第72話 プロポーズ
ベランダで、彼は空を見上げていた。
私もベランダに出て、置いてあるチェアに腰掛ける。空にはあの告白の日のように、一面に降り注ぐような星が美しくきらめいていた。
ふとこっちを振り返った彼は静かに、
「結婚しようって俺が言う。そしたらえりかがうんって答える。そんな未来、どう思う?」
と告げた。
「今、過去になったわ。あなたに出会ったときから、結婚はあなたとするって決めていたの。」
そうして、夜が更けていく。二人だけの、甘い夜。
翌日、彼を空港へ見送りにいく。
「そういえば、飛行機と船どっち使うことが多いの?」
ちなみに、私が旅行したときは飛行機を使った。
「飛行機が多いかな。やっぱり速いしね。でも、東京を離れたときは船だったよ。
もうすぐで五島に着くタイミングでハチクマっていう鷹のなかまが1羽で悠然と飛んでいて、俺も一人で頑張ろうって思った。」
「よく頑張ったね。もう、一人にはさせないから。」
「えりかこそ、東京で闘ってるのすごいと思う。俺はこっちでは一人じゃやっていけないわ。それこそ、ユリカモメみたいに仲間は多ければ多いほどいいね。」
保安検査場まで付いていくと言ったけど、手を降って目立ってもいけないから手前のロビーで別れる。
「秋に一度、そっちに行くわ。今度こそ案内して。」
「了解。またプラン考えなきゃ。」
「ううん。あのプランがいいの。私の一人旅での武勇伝、聞いてもらわなきゃ。」
「分かった。俺も次の冬休みには一度帰ってくるから、内見とかまたしよう。結構お任せしちゃうことにはなるけど。」
「まかせて。もう20歳の子どもじゃないから。
それと、年末か年始にご実家お邪魔してもいい?ご挨拶させて。」
「うん。バタバタするけど、お願い。親にはほとんど何も言ってなくて、急に言って心臓止まったらあれだから小出しに伝えとくわ。

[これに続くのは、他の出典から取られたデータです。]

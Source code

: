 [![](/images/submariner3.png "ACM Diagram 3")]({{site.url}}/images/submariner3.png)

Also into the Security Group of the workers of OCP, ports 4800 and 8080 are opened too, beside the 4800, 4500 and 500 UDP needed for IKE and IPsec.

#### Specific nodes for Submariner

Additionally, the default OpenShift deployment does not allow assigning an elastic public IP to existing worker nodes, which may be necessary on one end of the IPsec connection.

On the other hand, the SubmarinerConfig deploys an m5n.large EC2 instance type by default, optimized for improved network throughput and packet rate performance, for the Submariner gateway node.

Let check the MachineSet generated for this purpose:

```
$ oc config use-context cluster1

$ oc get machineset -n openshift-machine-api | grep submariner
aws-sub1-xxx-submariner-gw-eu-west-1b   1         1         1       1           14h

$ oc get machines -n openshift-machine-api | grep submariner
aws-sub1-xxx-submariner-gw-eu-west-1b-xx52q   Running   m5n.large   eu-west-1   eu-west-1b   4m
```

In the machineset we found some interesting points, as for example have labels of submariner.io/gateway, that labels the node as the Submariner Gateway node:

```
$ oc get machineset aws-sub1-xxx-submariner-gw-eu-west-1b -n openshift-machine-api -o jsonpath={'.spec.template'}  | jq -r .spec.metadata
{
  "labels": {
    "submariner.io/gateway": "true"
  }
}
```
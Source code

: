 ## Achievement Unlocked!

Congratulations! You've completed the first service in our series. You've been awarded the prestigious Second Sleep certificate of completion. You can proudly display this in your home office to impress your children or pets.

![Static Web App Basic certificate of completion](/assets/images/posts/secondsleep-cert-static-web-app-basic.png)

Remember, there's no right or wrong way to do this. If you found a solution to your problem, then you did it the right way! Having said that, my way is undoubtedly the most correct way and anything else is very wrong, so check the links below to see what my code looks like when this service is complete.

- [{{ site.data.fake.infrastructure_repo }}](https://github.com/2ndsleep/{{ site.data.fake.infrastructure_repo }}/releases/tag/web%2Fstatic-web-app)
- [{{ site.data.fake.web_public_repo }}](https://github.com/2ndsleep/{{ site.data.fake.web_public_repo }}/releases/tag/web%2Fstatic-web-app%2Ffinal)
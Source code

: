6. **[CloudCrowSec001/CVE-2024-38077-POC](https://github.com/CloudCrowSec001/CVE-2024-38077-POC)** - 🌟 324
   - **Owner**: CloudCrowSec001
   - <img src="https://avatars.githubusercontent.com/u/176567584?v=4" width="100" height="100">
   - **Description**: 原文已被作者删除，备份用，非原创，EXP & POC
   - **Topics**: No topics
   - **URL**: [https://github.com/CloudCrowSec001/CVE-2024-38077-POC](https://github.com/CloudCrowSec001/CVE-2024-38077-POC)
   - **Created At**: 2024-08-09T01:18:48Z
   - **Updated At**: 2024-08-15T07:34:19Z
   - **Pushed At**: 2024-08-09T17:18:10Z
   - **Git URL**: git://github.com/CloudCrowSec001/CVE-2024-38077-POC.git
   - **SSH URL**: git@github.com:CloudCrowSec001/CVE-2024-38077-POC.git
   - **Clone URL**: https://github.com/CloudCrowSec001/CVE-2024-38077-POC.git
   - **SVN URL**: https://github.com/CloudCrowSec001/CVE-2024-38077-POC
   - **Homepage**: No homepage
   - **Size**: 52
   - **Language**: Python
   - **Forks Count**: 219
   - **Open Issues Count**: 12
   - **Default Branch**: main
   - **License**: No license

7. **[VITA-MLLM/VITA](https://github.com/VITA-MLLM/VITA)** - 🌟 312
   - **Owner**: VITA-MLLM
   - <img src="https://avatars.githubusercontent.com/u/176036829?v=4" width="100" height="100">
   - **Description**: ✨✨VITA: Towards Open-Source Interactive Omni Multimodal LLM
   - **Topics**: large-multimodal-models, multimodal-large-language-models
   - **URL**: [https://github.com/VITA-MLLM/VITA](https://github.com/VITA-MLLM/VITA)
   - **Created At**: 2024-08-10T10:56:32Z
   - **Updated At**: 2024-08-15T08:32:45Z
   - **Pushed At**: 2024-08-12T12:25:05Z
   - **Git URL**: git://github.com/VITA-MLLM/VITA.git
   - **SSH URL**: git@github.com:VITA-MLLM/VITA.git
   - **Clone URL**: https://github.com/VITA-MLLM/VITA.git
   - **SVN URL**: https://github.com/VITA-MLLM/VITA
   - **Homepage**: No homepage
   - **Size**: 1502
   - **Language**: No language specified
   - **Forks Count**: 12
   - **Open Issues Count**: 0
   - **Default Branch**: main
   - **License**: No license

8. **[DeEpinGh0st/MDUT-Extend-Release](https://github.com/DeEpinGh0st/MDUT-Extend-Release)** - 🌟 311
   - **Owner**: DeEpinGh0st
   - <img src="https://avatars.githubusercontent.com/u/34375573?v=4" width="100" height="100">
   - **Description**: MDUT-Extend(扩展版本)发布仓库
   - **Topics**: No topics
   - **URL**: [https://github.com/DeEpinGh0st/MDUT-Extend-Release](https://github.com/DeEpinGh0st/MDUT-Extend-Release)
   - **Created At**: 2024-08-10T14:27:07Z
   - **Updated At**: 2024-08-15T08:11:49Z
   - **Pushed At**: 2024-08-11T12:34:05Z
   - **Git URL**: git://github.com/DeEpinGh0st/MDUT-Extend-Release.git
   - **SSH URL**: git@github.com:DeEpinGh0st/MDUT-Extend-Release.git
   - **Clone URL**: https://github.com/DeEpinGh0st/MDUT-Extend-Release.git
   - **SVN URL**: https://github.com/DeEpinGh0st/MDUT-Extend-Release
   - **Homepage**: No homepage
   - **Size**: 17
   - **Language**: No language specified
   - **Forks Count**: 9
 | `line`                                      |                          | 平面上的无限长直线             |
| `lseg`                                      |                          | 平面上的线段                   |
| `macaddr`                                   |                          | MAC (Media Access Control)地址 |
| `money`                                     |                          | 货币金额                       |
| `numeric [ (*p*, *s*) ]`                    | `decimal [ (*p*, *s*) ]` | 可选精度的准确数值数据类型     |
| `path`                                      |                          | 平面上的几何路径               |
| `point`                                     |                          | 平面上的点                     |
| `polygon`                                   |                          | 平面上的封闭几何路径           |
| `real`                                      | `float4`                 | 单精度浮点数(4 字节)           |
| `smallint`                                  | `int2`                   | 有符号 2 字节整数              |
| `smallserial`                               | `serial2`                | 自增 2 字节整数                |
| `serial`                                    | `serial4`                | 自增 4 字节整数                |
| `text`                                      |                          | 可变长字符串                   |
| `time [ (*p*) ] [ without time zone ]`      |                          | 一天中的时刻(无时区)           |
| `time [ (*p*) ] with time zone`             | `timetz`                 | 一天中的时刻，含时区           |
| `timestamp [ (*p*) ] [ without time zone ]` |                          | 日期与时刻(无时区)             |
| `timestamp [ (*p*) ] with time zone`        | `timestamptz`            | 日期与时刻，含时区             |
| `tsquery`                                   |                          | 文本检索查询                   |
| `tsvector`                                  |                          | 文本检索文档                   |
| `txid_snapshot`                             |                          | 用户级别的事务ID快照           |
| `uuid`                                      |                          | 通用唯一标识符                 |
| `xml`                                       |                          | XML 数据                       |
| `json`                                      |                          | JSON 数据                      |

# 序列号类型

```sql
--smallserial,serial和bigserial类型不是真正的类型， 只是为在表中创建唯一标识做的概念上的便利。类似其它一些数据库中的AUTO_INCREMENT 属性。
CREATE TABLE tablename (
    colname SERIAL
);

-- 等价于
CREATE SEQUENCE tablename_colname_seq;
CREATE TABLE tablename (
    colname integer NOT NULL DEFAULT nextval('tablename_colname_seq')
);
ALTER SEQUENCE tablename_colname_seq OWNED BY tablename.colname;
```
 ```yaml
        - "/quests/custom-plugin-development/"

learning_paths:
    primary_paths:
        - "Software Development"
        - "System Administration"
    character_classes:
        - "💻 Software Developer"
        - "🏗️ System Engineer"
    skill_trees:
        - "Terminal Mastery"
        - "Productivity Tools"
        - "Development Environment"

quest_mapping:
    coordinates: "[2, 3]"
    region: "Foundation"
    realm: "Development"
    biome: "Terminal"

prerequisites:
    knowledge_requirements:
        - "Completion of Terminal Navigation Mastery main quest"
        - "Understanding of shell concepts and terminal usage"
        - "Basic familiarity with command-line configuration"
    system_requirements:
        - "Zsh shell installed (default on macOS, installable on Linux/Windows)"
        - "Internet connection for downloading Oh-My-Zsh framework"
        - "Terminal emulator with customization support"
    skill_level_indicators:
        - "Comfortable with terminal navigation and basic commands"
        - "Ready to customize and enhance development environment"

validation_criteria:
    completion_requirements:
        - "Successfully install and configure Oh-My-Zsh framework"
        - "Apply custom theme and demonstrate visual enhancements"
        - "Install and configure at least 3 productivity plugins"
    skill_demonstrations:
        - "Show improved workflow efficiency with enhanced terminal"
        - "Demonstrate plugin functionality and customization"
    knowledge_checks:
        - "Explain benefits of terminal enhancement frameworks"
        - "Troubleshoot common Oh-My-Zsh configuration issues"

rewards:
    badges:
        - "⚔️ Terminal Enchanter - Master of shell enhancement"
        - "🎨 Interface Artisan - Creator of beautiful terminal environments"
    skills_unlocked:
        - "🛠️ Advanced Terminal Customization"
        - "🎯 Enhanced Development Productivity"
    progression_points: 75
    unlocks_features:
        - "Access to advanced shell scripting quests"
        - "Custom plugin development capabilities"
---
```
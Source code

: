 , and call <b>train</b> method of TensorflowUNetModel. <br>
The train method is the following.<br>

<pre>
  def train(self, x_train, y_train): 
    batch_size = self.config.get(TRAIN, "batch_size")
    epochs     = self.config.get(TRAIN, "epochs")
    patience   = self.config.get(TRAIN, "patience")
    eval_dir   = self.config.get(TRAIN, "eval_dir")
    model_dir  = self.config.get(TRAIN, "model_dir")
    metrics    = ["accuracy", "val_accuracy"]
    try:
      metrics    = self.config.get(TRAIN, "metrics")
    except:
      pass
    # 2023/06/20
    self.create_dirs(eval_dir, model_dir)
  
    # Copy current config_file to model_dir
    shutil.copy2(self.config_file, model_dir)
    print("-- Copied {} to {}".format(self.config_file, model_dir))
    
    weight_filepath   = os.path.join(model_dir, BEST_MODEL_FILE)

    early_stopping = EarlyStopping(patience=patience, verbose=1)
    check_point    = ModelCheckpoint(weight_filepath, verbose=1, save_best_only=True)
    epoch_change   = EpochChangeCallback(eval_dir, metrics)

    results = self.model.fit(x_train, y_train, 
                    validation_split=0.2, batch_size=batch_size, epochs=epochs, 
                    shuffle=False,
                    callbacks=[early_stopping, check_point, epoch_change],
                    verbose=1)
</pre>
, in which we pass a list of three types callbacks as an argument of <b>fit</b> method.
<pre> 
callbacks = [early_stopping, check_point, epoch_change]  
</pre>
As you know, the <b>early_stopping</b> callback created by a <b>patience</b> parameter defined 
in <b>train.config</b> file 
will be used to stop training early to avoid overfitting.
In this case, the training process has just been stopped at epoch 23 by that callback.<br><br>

またお義父さんのご両親にも、お会いする機会があるといいな。」
夕を見送った後、空港のデッキに出る。誰かが乗る飛行機が飛び立つのを見るのは、案外初めてかもしれない。電車とか車なら顔が見えるけど、さすがに飛行機は無理ね。
手持ち無沙汰なので、手を合わせながら安全なフライトを祈る。
見えなくなるまで見届けて、その足で稽古場へと向かう。私もちょっとお休みをもらったからその分また頑張らなくっちゃ。
そのためのエネルギーは、満タンになっていた。